• Supplied material:
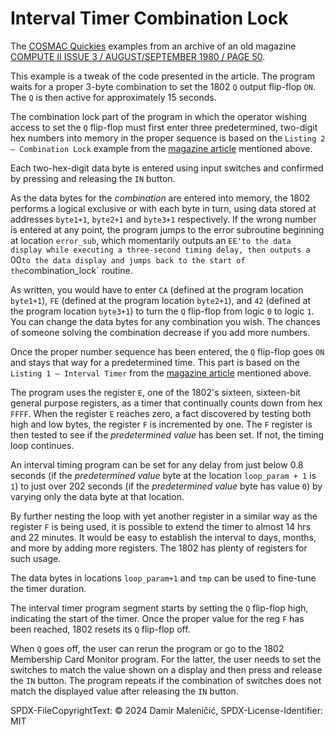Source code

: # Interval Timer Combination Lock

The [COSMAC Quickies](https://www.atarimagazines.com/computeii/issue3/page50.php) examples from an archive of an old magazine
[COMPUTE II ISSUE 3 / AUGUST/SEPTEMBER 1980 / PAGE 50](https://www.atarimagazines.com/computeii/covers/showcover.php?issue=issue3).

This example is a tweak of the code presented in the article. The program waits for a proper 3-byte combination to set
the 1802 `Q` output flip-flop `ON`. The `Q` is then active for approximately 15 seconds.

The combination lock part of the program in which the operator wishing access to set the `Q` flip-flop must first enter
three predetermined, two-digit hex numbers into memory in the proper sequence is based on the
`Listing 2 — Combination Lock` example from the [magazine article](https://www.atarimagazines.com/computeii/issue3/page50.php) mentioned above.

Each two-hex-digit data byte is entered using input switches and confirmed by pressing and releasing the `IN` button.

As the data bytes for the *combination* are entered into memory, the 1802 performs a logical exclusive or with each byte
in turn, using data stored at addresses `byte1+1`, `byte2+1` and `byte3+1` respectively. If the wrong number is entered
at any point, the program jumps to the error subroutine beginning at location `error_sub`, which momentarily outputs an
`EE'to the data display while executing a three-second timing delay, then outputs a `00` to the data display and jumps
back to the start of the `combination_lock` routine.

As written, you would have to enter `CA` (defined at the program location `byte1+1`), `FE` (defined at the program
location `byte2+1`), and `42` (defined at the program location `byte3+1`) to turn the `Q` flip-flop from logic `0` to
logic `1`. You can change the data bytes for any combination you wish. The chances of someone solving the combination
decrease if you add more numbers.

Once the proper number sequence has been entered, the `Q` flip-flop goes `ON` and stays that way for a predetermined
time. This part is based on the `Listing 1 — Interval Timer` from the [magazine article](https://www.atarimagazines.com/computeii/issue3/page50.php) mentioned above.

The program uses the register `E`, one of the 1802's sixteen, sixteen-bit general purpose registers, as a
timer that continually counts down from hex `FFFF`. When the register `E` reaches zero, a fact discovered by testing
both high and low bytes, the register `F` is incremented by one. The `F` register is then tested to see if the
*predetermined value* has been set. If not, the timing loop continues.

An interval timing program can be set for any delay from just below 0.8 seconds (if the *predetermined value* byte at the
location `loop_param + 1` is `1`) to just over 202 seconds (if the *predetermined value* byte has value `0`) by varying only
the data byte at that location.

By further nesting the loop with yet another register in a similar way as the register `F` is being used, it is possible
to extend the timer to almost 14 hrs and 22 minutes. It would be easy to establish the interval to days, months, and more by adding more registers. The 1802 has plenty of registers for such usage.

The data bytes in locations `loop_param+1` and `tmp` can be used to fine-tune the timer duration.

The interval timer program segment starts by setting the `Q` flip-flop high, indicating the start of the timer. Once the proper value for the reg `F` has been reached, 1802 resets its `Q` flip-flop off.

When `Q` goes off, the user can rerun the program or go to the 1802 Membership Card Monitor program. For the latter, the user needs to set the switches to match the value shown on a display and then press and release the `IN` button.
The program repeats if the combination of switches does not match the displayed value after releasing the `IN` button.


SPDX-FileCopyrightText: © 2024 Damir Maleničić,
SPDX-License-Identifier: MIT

...

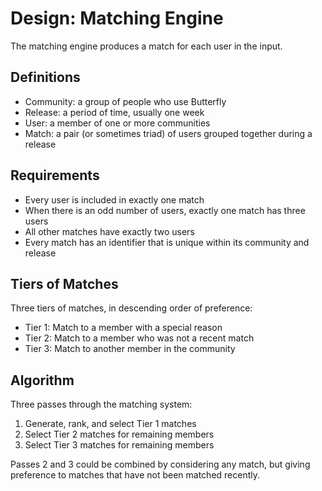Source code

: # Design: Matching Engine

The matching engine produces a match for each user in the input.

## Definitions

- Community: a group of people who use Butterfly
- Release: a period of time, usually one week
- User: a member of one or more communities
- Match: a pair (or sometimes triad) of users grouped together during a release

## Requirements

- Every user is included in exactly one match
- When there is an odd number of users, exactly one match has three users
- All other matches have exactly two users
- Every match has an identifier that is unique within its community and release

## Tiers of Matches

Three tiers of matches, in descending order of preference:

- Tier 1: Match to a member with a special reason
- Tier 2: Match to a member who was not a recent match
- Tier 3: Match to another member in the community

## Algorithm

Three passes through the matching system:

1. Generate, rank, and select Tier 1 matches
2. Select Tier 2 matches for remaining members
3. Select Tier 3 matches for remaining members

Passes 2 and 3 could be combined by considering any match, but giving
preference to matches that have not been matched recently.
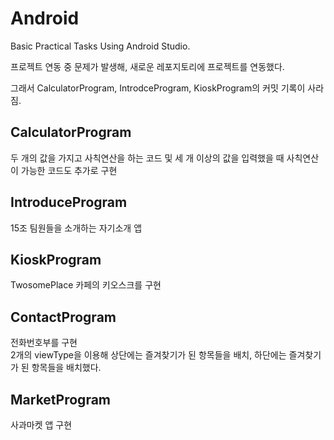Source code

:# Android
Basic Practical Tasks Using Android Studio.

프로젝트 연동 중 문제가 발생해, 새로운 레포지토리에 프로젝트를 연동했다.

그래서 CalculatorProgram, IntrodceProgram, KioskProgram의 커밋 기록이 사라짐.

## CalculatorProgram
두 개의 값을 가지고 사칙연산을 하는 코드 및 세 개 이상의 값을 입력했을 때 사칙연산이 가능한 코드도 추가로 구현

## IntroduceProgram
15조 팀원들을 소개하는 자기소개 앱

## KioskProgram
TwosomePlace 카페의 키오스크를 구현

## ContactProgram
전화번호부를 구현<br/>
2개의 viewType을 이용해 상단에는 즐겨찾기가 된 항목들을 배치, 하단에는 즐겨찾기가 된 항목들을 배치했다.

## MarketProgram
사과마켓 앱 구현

• Task to complete: Starting with the line above that holds "- Tier 3: Match", restate each line word for word up to and including the line that holds "Basic Practical Tasks Using Android Studio.". Drop the pictures.

• Result of this task:
- Tier 3: Match to another member in the community

## Algorithm

Three passes through the matching system:

1. Generate, rank, and select Tier 1 matches
2. Select Tier 2 matches for remaining members
3. Select Tier 3 matches for remaining members

Passes 2 and 3 could be combined by considering any match, but giving
preference to matches that have not been matched recently.
Source code

:# Android
Basic Practical Tasks Using Android Studio.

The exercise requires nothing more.